Hoje continuaremos a série explicando em termos leigos alguns dos meus artigos. Já falamos um pouco sobre o assunto na postagem de Cooperação e Frustração, onde explicamos o artigo que utiliza métodos da física estatística e dinâmica de spins para analisar sistemas sociais descritos pela teoria dos jogos evolutiva (jesus, quanto chavão técnico!). Hoje iremos falar sobre um artigo que trata especificamente dos efeitos da diversidade, e como ela pode ajudar a cooperação a surgir. E talvez ainda mais importante, falaremos de como uma pesquisa leva a outra e como isso faz florescer novas áreas antes não imaginadas.

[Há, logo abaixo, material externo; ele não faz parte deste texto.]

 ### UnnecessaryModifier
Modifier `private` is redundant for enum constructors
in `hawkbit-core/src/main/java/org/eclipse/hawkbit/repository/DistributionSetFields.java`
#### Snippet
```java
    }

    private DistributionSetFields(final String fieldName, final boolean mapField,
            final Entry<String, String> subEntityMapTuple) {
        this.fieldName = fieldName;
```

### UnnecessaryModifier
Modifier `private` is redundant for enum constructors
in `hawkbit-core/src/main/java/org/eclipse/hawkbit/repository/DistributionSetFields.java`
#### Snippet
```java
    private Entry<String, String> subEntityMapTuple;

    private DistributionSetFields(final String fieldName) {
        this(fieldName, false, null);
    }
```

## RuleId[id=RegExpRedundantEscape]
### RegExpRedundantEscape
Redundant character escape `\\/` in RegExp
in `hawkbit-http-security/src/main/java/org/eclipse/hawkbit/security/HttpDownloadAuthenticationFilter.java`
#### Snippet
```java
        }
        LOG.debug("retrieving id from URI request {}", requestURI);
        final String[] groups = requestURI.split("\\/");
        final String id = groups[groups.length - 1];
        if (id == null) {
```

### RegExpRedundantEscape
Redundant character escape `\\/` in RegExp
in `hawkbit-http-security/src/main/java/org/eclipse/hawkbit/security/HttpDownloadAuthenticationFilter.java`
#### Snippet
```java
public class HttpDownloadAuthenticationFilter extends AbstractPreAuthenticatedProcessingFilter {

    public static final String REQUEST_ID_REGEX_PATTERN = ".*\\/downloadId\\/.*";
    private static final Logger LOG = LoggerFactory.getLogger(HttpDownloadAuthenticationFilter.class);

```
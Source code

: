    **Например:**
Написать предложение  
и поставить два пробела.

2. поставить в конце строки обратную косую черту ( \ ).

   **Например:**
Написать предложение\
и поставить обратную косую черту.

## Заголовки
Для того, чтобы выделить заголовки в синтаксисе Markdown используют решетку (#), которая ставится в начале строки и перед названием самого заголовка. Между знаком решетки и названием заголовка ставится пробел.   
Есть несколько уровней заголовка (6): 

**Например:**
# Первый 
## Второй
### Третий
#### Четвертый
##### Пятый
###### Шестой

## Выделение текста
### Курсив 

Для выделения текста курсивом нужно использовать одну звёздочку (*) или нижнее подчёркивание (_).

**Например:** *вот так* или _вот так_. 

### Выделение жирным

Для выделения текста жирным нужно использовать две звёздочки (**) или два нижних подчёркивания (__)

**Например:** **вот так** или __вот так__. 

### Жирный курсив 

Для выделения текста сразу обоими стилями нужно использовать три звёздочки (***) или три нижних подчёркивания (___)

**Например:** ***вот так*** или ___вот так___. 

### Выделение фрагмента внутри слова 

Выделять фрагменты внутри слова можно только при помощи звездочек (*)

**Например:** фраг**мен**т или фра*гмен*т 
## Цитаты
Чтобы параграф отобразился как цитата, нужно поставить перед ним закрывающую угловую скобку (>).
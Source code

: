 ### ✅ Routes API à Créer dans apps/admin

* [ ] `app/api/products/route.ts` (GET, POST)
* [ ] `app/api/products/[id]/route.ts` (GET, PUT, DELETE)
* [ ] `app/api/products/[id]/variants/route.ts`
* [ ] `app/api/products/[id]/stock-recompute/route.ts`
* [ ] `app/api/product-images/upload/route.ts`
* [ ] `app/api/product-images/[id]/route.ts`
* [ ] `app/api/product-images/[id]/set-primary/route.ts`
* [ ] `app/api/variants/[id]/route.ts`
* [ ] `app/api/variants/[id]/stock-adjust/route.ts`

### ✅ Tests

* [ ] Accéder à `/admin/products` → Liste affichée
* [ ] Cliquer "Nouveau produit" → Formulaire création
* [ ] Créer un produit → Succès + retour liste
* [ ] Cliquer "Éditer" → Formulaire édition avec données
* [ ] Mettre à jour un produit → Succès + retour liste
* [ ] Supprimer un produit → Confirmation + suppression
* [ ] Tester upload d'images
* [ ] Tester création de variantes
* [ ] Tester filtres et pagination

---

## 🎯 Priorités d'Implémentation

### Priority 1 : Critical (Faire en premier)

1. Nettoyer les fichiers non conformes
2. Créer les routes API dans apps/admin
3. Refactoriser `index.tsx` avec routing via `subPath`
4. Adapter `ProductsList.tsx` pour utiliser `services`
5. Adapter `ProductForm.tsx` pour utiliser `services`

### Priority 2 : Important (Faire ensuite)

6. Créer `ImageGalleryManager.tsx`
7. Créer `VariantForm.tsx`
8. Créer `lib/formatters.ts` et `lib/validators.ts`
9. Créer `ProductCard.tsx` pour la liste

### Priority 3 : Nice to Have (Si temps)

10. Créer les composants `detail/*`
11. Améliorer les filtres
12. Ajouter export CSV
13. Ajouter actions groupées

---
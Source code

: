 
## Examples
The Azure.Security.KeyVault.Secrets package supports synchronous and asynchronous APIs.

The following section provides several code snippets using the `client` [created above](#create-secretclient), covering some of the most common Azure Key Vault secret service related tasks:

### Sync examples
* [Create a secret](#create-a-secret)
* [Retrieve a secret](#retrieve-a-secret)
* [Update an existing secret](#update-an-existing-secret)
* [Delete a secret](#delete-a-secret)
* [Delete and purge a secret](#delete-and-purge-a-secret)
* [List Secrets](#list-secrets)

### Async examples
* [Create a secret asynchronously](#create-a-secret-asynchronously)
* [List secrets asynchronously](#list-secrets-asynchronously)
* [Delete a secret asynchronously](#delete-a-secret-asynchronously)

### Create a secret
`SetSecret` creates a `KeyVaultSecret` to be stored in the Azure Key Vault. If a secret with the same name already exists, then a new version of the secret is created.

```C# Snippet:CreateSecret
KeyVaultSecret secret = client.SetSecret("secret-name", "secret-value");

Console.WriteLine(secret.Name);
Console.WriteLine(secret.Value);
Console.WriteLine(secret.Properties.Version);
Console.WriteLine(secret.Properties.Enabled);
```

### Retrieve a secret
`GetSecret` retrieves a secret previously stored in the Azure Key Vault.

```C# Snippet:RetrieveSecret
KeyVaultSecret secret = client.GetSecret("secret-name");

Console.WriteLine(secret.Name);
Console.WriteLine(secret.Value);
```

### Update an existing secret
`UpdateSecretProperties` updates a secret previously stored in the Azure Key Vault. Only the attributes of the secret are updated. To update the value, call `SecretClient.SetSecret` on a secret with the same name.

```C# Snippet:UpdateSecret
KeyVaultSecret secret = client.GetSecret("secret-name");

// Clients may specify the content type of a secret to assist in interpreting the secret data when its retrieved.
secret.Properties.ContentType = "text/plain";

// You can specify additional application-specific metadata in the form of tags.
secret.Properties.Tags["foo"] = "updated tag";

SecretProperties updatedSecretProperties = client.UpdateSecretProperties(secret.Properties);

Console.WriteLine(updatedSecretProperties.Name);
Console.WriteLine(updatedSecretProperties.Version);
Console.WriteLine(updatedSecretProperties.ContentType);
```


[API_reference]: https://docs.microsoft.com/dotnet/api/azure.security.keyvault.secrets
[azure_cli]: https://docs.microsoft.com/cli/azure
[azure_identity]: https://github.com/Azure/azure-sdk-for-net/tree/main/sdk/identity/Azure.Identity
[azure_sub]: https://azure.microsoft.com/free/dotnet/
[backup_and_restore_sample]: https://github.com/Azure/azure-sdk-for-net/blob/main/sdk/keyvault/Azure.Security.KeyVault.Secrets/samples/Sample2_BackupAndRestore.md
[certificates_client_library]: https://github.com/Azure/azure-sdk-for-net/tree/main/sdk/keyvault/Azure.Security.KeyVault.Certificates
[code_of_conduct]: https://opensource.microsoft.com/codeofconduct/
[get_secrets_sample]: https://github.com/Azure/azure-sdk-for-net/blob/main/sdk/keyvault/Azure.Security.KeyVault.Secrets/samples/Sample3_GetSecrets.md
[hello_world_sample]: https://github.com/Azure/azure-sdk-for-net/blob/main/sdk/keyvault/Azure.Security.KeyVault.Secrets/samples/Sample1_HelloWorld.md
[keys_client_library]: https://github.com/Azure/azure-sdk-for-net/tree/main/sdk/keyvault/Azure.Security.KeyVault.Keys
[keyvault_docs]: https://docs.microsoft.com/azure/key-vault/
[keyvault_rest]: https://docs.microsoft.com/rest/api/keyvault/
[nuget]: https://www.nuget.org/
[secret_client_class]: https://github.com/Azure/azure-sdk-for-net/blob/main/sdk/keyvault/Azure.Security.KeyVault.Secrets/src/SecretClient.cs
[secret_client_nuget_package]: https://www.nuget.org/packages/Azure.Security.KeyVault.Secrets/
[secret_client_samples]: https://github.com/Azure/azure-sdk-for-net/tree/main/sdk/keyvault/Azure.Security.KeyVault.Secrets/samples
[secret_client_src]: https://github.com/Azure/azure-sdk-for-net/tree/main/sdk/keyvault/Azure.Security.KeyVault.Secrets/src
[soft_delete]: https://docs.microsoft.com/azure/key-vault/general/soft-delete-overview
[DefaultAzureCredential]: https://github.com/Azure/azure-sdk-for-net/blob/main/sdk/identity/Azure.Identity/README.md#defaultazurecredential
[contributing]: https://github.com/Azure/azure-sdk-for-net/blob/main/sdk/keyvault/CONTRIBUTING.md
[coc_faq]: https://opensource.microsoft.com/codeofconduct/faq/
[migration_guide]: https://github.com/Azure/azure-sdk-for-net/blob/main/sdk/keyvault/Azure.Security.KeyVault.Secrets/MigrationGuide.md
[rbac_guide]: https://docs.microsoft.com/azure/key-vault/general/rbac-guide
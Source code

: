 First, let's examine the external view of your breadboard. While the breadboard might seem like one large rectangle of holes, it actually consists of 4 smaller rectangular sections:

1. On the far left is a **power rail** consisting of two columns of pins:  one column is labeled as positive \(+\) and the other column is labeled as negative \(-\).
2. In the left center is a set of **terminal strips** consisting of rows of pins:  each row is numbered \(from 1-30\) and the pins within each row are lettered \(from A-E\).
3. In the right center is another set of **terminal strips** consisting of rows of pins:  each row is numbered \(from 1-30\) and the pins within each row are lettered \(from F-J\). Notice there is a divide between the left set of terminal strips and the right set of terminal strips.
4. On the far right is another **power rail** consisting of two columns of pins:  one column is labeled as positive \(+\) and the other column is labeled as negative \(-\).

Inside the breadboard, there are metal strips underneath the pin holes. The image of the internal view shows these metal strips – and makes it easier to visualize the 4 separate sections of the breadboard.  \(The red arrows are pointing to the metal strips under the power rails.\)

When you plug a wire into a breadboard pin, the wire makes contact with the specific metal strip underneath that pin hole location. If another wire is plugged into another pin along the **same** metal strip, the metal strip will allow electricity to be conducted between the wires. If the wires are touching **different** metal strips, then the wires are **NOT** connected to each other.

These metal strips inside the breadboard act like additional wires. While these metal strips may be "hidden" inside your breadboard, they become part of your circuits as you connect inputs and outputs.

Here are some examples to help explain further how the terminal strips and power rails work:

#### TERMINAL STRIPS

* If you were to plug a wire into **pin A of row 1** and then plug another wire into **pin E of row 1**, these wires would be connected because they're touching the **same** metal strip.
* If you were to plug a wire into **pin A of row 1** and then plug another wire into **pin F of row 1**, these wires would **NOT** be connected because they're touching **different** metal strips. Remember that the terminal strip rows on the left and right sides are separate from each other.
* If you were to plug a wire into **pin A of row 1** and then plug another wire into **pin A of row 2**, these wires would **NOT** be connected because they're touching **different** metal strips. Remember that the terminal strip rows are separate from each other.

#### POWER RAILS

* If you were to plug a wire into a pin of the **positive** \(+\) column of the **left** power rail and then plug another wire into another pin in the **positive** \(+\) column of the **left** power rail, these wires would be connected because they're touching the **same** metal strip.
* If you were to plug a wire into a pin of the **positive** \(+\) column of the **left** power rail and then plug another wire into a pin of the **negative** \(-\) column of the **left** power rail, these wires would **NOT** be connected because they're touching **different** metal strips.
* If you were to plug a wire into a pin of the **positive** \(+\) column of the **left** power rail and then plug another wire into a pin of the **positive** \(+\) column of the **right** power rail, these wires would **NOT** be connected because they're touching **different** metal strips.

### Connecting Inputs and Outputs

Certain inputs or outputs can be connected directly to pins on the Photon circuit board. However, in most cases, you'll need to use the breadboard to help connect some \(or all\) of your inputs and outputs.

E claro, poderíamos gastar muito papel falando sobre como cooperar com o amiguinho é eticamente importante, ou como a ajuda mútua beneficia a todos. Mas estamos tratando aqui da análise matemática de tais situações. E nesse sentido é muito interessante vermos que de fato, é possível obter conclusões concretas quanto a processos sociais. Mais especificamente, até o final do texto espero que fique claro como é possível entender e modelar certas facetas do comportamento de indivíduos e comunidades quanto a conceitos abstratos como a cooperação. Nesse sentido, veremos que a diversidade de percepções, a variedade de vozes em uma comunidade se preferir, pode ser um fator essencial para criar e manter a cooperação entre seus membros!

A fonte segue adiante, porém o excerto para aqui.